_ABOUT THIS EXERCISE_: Search the records below for the line containing "### **四、拆解 JSON 並寫入 ACF 欄位中**". Output that line and all later lines exactly; output nothing else.

== ENTRIES PROVIDED

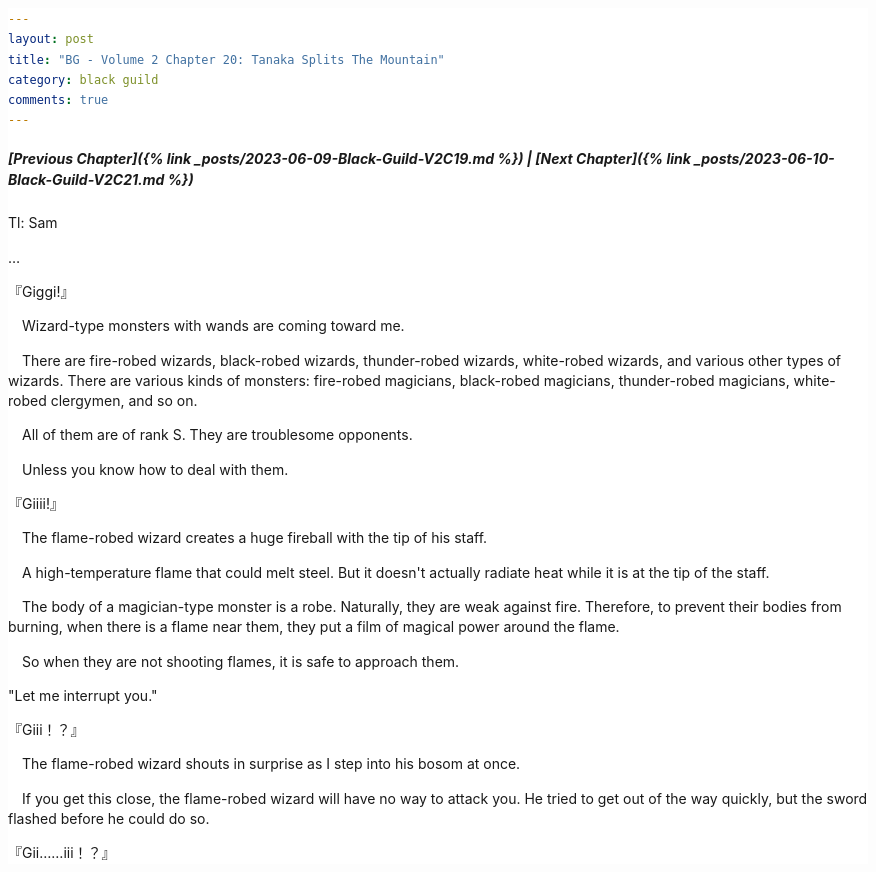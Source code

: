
 ```yaml
---
layout: post
title: "BG - Volume 2 Chapter 20: Tanaka Splits The Mountain"
category: black guild
comments: true
---
```


##### [Previous Chapter]({% link _posts/2023-06-09-Black-Guild-V2C19.md %}) \| [Next Chapter]({% link _posts/2023-06-10-Black-Guild-V2C21.md %})



Tl: Sam

…

『Giggi!』


　Wizard-type monsters with wands are coming toward me.

　There are fire-robed wizards, black-robed wizards, thunder-robed wizards, white-robed wizards, and various other types of wizards. There are various kinds of monsters: fire-robed magicians, black-robed magicians, thunder-robed magicians, white-robed clergymen, and so on.



　All of them are of rank S. They are troublesome opponents.

　Unless you know how to deal with them.


『Giiii!』


　The flame-robed wizard creates a huge fireball with the tip of his staff.

　A high-temperature flame that could melt steel. But it doesn't actually radiate heat while it is at the tip of the staff.

　The body of a magician-type monster is a robe. Naturally, they are weak against fire. Therefore, to prevent their bodies from burning, when there is a flame near them, they put a film of magical power around the flame.


　So when they are not shooting flames, it is safe to approach them.


"Let me interrupt you."

『Giii！？』


　The flame-robed wizard shouts in surprise as I step into his bosom at once.

　If you get this close, the flame-robed wizard will have no way to attack you. He tried to get out of the way quickly, but the sword flashed before he could do so.


『Gii……iii！？』
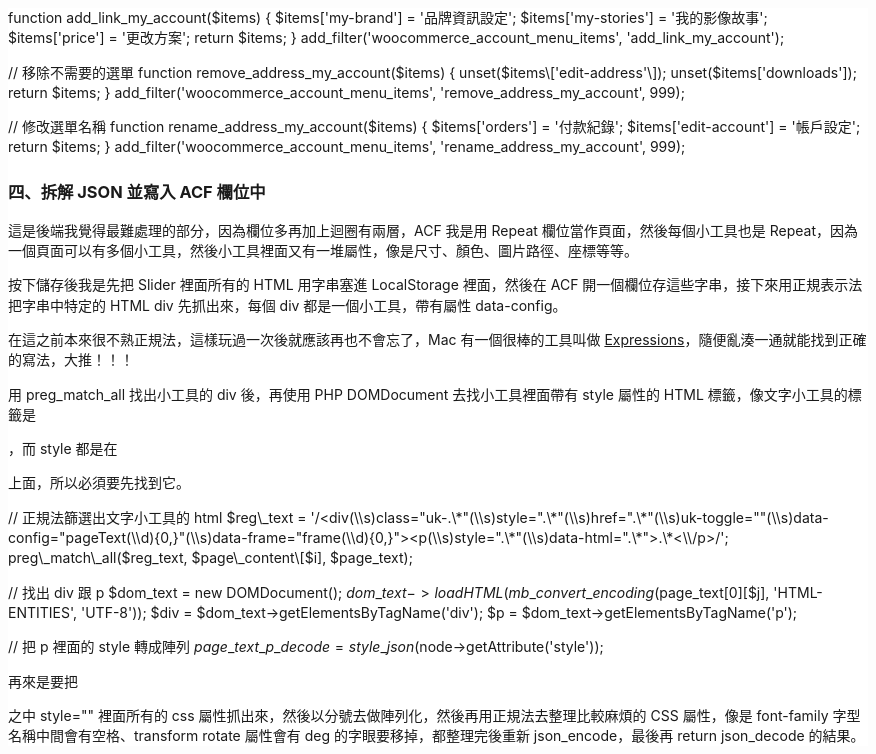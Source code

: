 function add\_link\_my\_account($items) {
  $items\['my-brand'\] = '品牌資訊設定';
  $items\['my-stories'\] = '我的影像故事';
  $items\['price'\] = '更改方案';
  return $items;
}
add\_filter('woocommerce\_account\_menu\_items', 'add\_link\_my\_account');

// 移除不需要的選單
function remove\_address\_my\_account($items) {
  unset($items\['edit-address'\]);
  unset($items\['downloads'\]);
  return $items;
}
add\_filter('woocommerce\_account\_menu\_items', 'remove\_address\_my\_account', 999);

// 修改選單名稱
function rename\_address\_my\_account($items) {
  $items\['orders'\] = '付款紀錄';
  $items\['edit-account'\] = '帳戶設定';
  return $items;
}
add\_filter('woocommerce\_account\_menu\_items', 'rename\_address\_my\_account', 999);

### **四、拆解 JSON 並寫入 ACF 欄位中**

這是後端我覺得最難處理的部分，因為欄位多再加上迴圈有兩層，ACF 我是用 Repeat 欄位當作頁面，然後每個小工具也是 Repeat，因為一個頁面可以有多個小工具，然後小工具裡面又有一堆屬性，像是尺寸、顏色、圖片路徑、座標等等。

按下儲存後我是先把 Slider 裡面所有的 HTML 用字串塞進 LocalStorage 裡面，然後在 ACF 開一個欄位存這些字串，接下來用正規表示法把字串中特定的 HTML div 先抓出來，每個 div 都是一個小工具，帶有屬性 data-config。

在這之前本來很不熟正規法，這樣玩過一次後就應該再也不會忘了，Mac 有一個很棒的工具叫做 [Expressions](https://www.apptorium.com/expressions)，隨便亂湊一通就能找到正確的寫法，大推！！！

用 preg\_match\_all 找出小工具的 div 後，再使用 PHP DOMDocument 去找小工具裡面帶有 style 屬性的 HTML 標籤，像文字小工具的標籤是 <p>，而 style 都是在 <p> 上面，所以必須要先找到它。

// 正規法篩選出文字小工具的 html
$reg\_text = '/<div(\\s)class="uk-.\*"(\\s)style=".\*"(\\s)href=".\*"(\\s)uk-toggle=""(\\s)data-config="pageText(\\d){0,}"(\\s)data-frame="frame(\\d){0,}"><p(\\s)style=".\*"(\\s)data-html=".\*">.\*<\\/p>/';
preg\_match\_all($reg\_text, $page\_content\[$i\], $page\_text);

// 找出 div 跟 p
$dom\_text = new DOMDocument();
$dom\_text->loadHTML(mb\_convert\_encoding($page\_text\[0\]\[$j\], 'HTML-ENTITIES', 'UTF-8'));
$div = $dom\_text->getElementsByTagName('div');
$p = $dom\_text->getElementsByTagName('p');

// 把 p 裡面的 style 轉成陣列
$page\_text\_p\_decode = style\_json($node->getAttribute('style'));

再來是要把 <p> 之中 style="" 裡面所有的 css 屬性抓出來，然後以分號去做陣列化，然後再用正規法去整理比較麻煩的 CSS 屬性，像是 font-family 字型名稱中間會有空格、transform rotate 屬性會有 deg 的字眼要移掉，都整理完後重新 json\_encode，最後再 return json\_decode 的結果。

====

_YOUR RESPONSE_:
### **四、拆解 JSON 並寫入 ACF 欄位中**

這是後端我覺得最難處理的部分，因為欄位多再加上迴圈有兩層，ACF 我是用 Repeat 欄位當作頁面，然後每個小工具也是 Repeat，因為一個頁面可以有多個小工具，然後小工具裡面又有一堆屬性，像是尺寸、顏色、圖片路徑、座標等等。

按下儲存後我是先把 Slider 裡面所有的 HTML 用字串塞進 LocalStorage 裡面，然後在 ACF 開一個欄位存這些字串，接下來用正規表示法把字串中特定的 HTML div 先抓出來，每個 div 都是一個小工具，帶有屬性 data-config。

在這之前本來很不熟正規法，這樣玩過一次後就應該再也不會忘了，Mac 有一個很棒的工具叫做 [Expressions](https://www.apptorium.com/expressions)，隨便亂湊一通就能找到正確的寫法，大推！！！

用 preg\_match\_all 找出小工具的 div 後，再使用 PHP DOMDocument 去找小工具裡面帶有 style 屬性的 HTML 標籤，像文字小工具的標籤是 <p>，而 style 都是在 <p> 上面，所以必須要先找到它。

// 正規法篩選出文字小工具的 html
$reg\_text = '/<div(\\s)class="uk-.\*"(\\s)style=".\*"(\\s)href=".\*"(\\s)uk-toggle=""(\\s)data-config="pageText(\\d){0,}"(\\s)data-frame="frame(\\d){0,}"><p(\\s)style=".\*"(\\s)data-html=".\*">.\*<\\/p>/';
preg\_match\_all($reg\_text, $page\_content\[$i\], $page\_text);

// 找出 div 跟 p
$dom\_text = new DOMDocument();
$dom\_text->loadHTML(mb\_convert\_encoding($page\_text\[0\]\[$j\], 'HTML-ENTITIES', 'UTF-8'));
$div = $dom\_text->getElementsByTagName('div');
$p = $dom\_text->getElementsByTagName('p');

// 把 p 裡面的 style 轉成陣列
$page\_text\_p\_decode = style\_json($node->getAttribute('style'));

再來是要把 <p> 之中 style="" 裡面所有的 css 屬性抓出來，然後以分號去做陣列化，然後再用正規法去整理比較麻煩的 CSS 屬性，像是 font-family 字型名稱中間會有空格、transform rotate 屬性會有 deg 的字眼要移掉，都整理完後重新 json\_encode，最後再 return json\_decode 的結果。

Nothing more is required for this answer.